I asked you once to just come cuddling,
but you didn't believe in all my muddling.
And who can blame you when I am
the self-destructed on command.
But I meant it then, and maybe soon
you won't hate what I am turning to.
I'm drowning in my sad and sorry,
with head beneath the sleek and starry
cascading solar plexus known
to only those who've sank below.
But given time that's going by,
I want to emerge and deify
my living self to all who'll stand
and deliver hands to my own hand.
But before all that there was just you.
You were the muse that I abused.
You tantalized and brought me through
with your sun tan shining and verbose too.

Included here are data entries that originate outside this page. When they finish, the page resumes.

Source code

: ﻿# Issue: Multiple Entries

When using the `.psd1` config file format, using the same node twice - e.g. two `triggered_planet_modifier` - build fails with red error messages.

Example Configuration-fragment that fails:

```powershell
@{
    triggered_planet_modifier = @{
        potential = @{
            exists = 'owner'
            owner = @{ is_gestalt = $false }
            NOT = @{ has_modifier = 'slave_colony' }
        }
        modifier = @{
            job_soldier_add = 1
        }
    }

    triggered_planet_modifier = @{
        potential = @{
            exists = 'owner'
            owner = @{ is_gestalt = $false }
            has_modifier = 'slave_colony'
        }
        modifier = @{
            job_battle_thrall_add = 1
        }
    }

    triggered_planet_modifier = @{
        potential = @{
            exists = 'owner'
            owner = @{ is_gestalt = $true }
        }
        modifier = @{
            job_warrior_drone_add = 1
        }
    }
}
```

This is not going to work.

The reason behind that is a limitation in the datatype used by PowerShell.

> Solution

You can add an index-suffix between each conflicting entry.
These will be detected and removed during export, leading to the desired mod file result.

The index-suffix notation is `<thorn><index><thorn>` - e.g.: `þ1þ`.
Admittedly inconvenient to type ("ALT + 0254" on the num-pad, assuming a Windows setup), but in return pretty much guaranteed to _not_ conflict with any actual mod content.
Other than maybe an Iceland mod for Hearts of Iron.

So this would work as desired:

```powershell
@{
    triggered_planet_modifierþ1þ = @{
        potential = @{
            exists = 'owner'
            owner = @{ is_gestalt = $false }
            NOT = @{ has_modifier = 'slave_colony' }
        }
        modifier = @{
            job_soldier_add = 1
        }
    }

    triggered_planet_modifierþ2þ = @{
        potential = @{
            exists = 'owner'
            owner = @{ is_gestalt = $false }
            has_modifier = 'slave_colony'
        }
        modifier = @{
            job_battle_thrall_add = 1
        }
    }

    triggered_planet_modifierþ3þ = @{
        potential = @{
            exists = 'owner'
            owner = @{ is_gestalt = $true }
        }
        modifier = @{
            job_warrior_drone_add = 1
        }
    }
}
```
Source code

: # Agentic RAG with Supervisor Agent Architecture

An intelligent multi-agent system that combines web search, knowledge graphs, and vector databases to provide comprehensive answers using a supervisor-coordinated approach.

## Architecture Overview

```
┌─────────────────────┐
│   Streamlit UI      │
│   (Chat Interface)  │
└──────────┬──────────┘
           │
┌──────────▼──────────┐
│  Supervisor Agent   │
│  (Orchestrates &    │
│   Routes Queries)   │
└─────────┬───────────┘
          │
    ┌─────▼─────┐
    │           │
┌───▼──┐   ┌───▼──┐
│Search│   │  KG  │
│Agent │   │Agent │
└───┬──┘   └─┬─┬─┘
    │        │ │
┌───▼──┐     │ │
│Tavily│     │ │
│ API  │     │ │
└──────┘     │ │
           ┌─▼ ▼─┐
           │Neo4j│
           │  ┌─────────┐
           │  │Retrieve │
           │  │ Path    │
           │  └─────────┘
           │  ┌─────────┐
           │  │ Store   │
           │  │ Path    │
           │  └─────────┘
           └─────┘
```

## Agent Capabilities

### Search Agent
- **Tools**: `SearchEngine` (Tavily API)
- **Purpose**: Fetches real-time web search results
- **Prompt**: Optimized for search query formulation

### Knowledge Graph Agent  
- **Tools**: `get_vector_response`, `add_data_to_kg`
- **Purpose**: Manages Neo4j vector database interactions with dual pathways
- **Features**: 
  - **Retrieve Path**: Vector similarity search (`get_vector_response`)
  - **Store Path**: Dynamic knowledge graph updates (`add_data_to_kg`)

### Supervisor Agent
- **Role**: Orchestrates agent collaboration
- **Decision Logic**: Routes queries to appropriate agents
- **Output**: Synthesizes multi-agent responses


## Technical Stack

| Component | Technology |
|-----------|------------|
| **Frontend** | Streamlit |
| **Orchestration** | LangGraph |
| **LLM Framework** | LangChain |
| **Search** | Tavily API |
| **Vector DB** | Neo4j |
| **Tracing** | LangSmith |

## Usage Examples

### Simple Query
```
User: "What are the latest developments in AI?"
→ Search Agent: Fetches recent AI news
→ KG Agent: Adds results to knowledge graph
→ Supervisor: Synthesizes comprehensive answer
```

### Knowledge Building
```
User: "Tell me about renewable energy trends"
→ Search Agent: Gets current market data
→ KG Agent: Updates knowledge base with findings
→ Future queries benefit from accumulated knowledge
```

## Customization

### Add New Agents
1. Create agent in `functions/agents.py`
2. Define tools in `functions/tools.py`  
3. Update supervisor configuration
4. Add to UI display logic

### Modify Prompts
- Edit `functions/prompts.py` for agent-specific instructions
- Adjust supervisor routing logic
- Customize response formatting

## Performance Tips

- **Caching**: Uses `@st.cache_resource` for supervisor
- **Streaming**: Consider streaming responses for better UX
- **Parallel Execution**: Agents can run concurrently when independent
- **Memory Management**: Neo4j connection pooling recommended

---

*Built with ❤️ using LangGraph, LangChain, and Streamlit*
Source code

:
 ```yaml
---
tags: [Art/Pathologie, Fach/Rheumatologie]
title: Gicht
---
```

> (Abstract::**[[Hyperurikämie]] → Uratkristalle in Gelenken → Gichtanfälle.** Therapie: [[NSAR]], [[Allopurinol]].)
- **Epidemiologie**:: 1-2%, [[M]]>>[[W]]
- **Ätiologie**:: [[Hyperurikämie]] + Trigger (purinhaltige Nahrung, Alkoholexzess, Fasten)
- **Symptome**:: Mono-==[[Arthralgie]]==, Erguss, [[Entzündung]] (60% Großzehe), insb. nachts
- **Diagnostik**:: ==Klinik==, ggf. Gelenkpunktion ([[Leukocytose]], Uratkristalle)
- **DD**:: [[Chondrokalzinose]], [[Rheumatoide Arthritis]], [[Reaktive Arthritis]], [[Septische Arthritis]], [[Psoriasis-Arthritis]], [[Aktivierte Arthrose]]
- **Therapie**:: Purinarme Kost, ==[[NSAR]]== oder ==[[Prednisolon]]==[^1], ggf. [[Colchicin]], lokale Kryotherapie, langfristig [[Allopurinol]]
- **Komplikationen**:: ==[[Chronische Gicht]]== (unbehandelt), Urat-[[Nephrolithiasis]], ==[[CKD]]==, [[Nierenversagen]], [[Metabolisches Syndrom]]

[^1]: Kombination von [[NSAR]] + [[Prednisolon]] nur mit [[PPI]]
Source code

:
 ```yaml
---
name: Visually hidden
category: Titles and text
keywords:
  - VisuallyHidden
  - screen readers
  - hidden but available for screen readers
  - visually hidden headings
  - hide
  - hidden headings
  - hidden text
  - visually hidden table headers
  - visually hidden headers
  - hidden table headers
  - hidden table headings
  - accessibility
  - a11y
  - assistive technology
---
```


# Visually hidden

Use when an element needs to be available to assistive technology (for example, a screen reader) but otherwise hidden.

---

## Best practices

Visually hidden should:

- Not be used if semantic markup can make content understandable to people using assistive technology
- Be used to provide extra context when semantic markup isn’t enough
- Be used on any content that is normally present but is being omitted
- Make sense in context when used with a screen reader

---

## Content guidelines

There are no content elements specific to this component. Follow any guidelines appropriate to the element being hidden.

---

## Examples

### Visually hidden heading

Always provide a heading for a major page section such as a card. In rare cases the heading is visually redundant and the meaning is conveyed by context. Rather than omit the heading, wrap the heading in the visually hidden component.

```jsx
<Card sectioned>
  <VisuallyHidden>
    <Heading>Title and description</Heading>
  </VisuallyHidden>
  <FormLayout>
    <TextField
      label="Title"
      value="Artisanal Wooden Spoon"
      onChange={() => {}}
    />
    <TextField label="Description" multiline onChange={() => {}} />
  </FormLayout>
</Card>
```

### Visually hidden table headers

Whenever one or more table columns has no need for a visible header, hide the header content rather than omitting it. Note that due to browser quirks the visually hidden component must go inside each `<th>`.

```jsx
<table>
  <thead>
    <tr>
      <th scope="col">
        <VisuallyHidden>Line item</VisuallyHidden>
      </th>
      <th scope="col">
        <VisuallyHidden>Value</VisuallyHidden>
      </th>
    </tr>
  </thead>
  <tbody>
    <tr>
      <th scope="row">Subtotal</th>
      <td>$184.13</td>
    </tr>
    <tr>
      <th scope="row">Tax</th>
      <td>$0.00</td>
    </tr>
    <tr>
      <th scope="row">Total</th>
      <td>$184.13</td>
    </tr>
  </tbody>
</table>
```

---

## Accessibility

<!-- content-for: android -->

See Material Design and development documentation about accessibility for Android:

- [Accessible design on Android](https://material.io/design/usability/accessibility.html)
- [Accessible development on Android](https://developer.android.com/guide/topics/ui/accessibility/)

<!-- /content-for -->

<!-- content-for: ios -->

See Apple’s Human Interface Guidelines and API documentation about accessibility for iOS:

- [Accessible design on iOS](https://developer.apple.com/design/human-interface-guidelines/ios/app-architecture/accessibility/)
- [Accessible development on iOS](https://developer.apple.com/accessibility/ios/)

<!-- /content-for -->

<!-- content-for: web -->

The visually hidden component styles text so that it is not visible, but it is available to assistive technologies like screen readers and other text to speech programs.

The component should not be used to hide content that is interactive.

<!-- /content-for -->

I wanted to just dive in depths
and dig myself as we both wept,
but you had seen for better yet,
at least there was the time we'd spent.
And you would not perform for me
unless I'd ask so nicely,
because down deep you had enjoyed
the things we did, the way we toyed
with the thought of lasting for some years,
awash in fog on your windshield.
I grasped your hips and held on firm
as you would observe and squirm,
complaining and convulsing forth,
issuing an order toward
a barren strait where I'd laid down
my laiden craft and dressing gown
with tassles matched upon the cap,
now caked with dirt and mobile scrap.
And when I turned to snort and sneer,
I saw you as you disappeared.
Yet you deserve a lover's song,
though we weren't in love for long.
But my fingers don't have much to give
so you'll just have to live with this:
this shuffling of my flaunted words
that leaves us both so undisturbed,
but conveys a sense of love and loss
that tosses with my every thought.
Maybe it's just the loneliness,
but I'm lost in odes to my distress
and wishing for a sweet new vine
to yield the grapes of soul divine.
But I'll keep a hold on the maps I made
while exploring you and your terrain,
and melt myself with memory
while you find a replacement for me.